*** Opening of INFORMATION PROVIDED ***

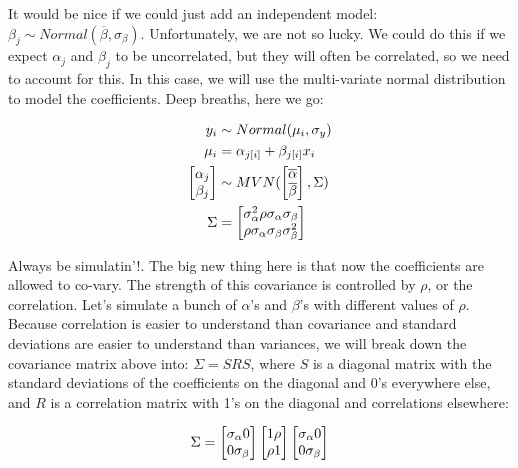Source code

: \documentclass[
  letterpaper,
  DIV=11,
  numbers=noendperiod]{scrartcl}
\begin{document}
It would be nice if we could just add an independent model:
\(\beta_j \sim Normal(\overline{\beta}, \sigma_{\beta})\).
Unfortunately, we are not so lucky. We could do this if we expect
\(\alpha_j\) and \(\beta_j\) to be uncorrelated, but they will often be
correlated, so we need to account for this. In this case, we will use
the multi-variate normal distribution to model the coefficients. Deep
breaths, here we go:

\[
\begin{align*}
y_i &\sim Normal(\mu_i, \sigma_y)\\
\mu_i &= \alpha_{j[i]} + \beta_{j[i]} x_i\\
\begin{bmatrix} \alpha_j \\ \beta_j \end{bmatrix} &\sim MVN(\begin{bmatrix} \overline{\alpha}\\\overline{\beta}\end{bmatrix}, \Sigma)\\
\Sigma &= \begin{bmatrix} \sigma_{\alpha}^2 \space \space \rho\sigma_{\alpha}\sigma_{\beta} \\ \rho\sigma_{\alpha}\sigma_{\beta} \space  \space \sigma_{\beta}^2\end{bmatrix}
\end{align*}
\]

Always be simulatin'!. The big new thing here is that now the
coefficients are allowed to co-vary. The strength of this covariance is
controlled by \(\rho\), or the correlation. Let's simulate a bunch of
\(\alpha\)'s and \(\beta\)'s with different values of \(\rho\). Because
correlation is easier to understand than covariance and standard
deviations are easier to understand than variances, we will break down
the covariance matrix above into: \(\Sigma = SRS\), where \(S\) is a
diagonal matrix with the standard deviations of the coefficients on the
diagonal and 0's everywhere else, and \(R\) is a correlation matrix with
1's on the diagonal and correlations elsewhere:

\[
\Sigma = \begin{bmatrix} \sigma_{\alpha} \space 0 \\ 0 \space \sigma_{\beta} \end{bmatrix}\begin{bmatrix} 1 \space \rho\\ \rho \space 1 \end{bmatrix}\begin{bmatrix} \sigma_{\alpha} \space 0 \\ 0 \space \sigma_{\beta} \end{bmatrix}
\]
\end{document}
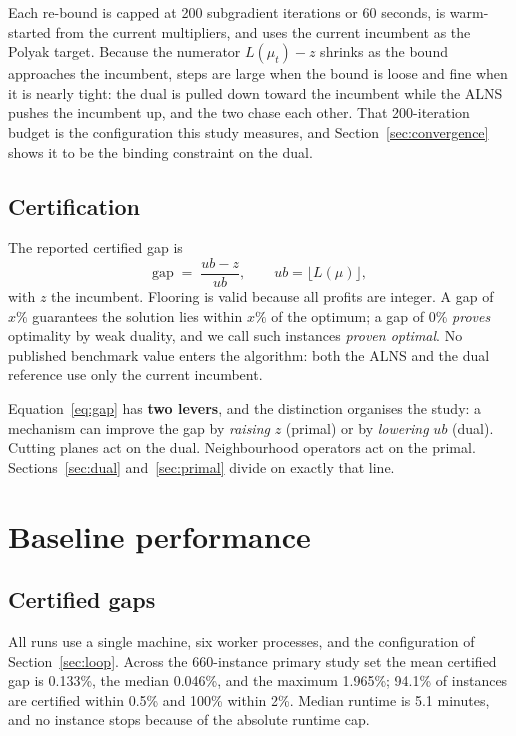 \documentclass[11pt,a4paper]{article}
\begin{document}
Each re-bound is capped at 200 subgradient iterations or 60 seconds, is
warm-started from the current multipliers, and uses the current incumbent as the
Polyak target. Because the numerator $L(\mu_t)-z$ shrinks as the bound approaches
the incumbent, steps are large when the bound is loose and fine when it is nearly
tight: the dual is pulled down toward the incumbent while the ALNS pushes the
incumbent up, and the two chase each other. That 200-iteration budget is the
configuration this study measures, and Section~\ref{sec:convergence} shows it to
be the binding constraint on the dual.

\subsection{Certification}\label{sec:certification}

The reported certified gap is
\begin{equation}\label{eq:gap}
\text{gap} \;=\; \frac{ub-z}{ub},\qquad ub=\lfloor L(\mu)\rfloor ,
\end{equation}
with $z$ the incumbent. Flooring is valid because all profits are integer. A gap
of $x\%$ guarantees the solution lies within $x\%$ of the optimum; a gap of $0\%$
\emph{proves} optimality by weak duality, and we call such instances \emph{proven
optimal}. No published benchmark value enters the algorithm: both the ALNS and the
dual reference use only the current incumbent.

Equation~\eqref{eq:gap} has \textbf{two levers}, and the distinction organises the
study: a mechanism can improve the gap by \emph{raising} $z$ (primal) or by
\emph{lowering} $ub$ (dual). Cutting planes act on the dual. Neighbourhood
operators act on the primal. Sections~\ref{sec:dual} and~\ref{sec:primal} divide
on exactly that line.

\section{Baseline performance}\label{sec:baseline}

\subsection{Certified gaps}

All runs use a single machine, six worker processes, and the configuration of
Section~\ref{sec:loop}. Across the 660-instance primary study set the mean
certified gap is 0.133\%, the median 0.046\%, and the maximum 1.965\%; 94.1\% of
instances are certified within 0.5\% and 100\% within 2\%. Median runtime is 5.1
minutes, and no instance stops because of the absolute runtime cap.
\end{document}
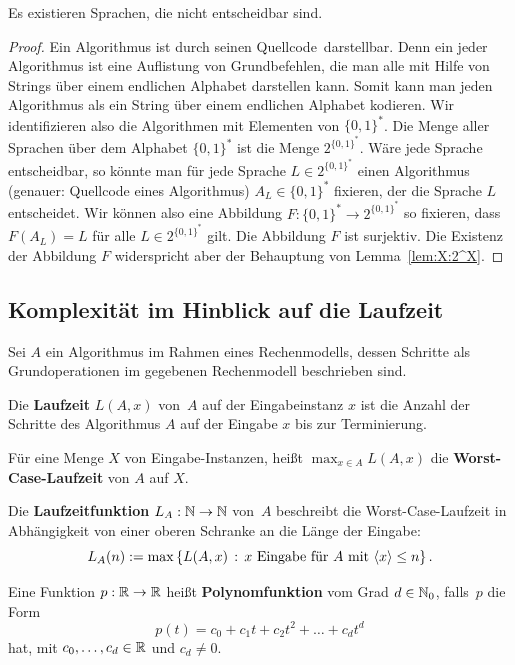 \begin{thm}
	Es existieren Sprachen, die nicht entscheidbar sind. 
\end{thm} 
\begin{proof} 
		Ein Algorithmus ist durch seinen \glqq Quellcode\grqq\ darstellbar. Denn ein jeder Algorithmus ist eine Auflistung von Grundbefehlen, die man alle mit Hilfe von Strings über einem endlichen Alphabet darstellen kann. Somit kann  man jeden Algorithmus als ein String über einem endlichen Alphabet kodieren. Wir identifizieren also die Algorithmen mit Elementen von $\{0,1\}^\ast$. Die Menge aller Sprachen über dem Alphabet $\{0,1\}^\ast$ ist die Menge $2^{\{0,1\}^\ast}$. Wäre jede Sprache entscheidbar, so könnte man für jede Sprache $L \in 2^{\{0,1\}^\ast}$ einen Algorithmus (genauer: Quellcode eines Algorithmus) $A_L \in \{0,1\}^\ast$ fixieren, der die Sprache $L$ entscheidet. Wir können also eine Abbildung $F : \{0,1\}^\ast \to 2^{\{0,1\}^\ast}$ so fixieren, dass $F(A_L) = L$ für alle $L \in 2^{\{0,1\}^\ast}$ gilt. Die Abbildung $F$ ist surjektiv. Die Existenz der Abbildung $F$ widerspricht aber der Behauptung von Lemma~\ref{lem:X:2^X}.
\end{proof} 

\subsection{Komplexität im Hinblick auf die Laufzeit} 

\begin{defn} 
	Sei $A$ ein Algorithmus im Rahmen eines Rechenmodells, dessen Schritte als Grundoperationen im gegebenen Rechenmodell beschrieben sind. 

Die \textbf{Laufzeit} $L(A,x)$ von~$A$ auf der Eingabeinstanz $x$ ist die Anzahl der Schritte des Algorithmus $A$ auf der Eingabe $x$ bis zur Terminierung. 

Für eine Menge $X$ von Eingabe-Instanzen, heißt $\max_{x \in A} L(A,x)$ die \textbf{Worst-Case-Laufzeit} von $A$ auf $X$. 

Die \textbf{Laufzeitfunktion} $L_A : \N \to \N$ von~$A$ beschreibt die Worst-Case-Laufzeit in Abhängigkeit von einer oberen Schranke an die Länge der Eingabe: 
\[
L_A(n) := \max \setcond{  L(A,x) }{x \ \text{Eingabe für} \ A  \ \text{mit} \ \encl{x} \le n}.
\]
\end{defn} 

\begin{defn}
	Eine Funktion $p : \R \to \R$ heißt \textbf{Polynomfunktion} vom Grad $d \in \N_0$, falls~$p$ die Form \[
		p(t)= c_0 + c_1 t + c_2 t^2 + \ldots + c_d t^d
	\]
	hat, mit $c_0,\ldots,c_d \in \R$ und $c_d \ne 0$. 
\end{defn}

*** Close of INFORMATION PROVIDED ***

## TASK REQUIREMENTS
List all lines from the entries that include the word "incumbent".

## RESPONSE AREA
warm-started from the current multipliers, and uses the current incumbent as the
the incumbent, steps are large when the bound is loose and fine when it is nearly
tight: the dual is pulled down toward the incumbent while the ALNS pushes the
incumbent up, and the two chase each other. That 200-iteration budget is the
with $z$ the incumbent. Flooring is valid because all profits are integer. A gap
dual reference use only the current incumbent.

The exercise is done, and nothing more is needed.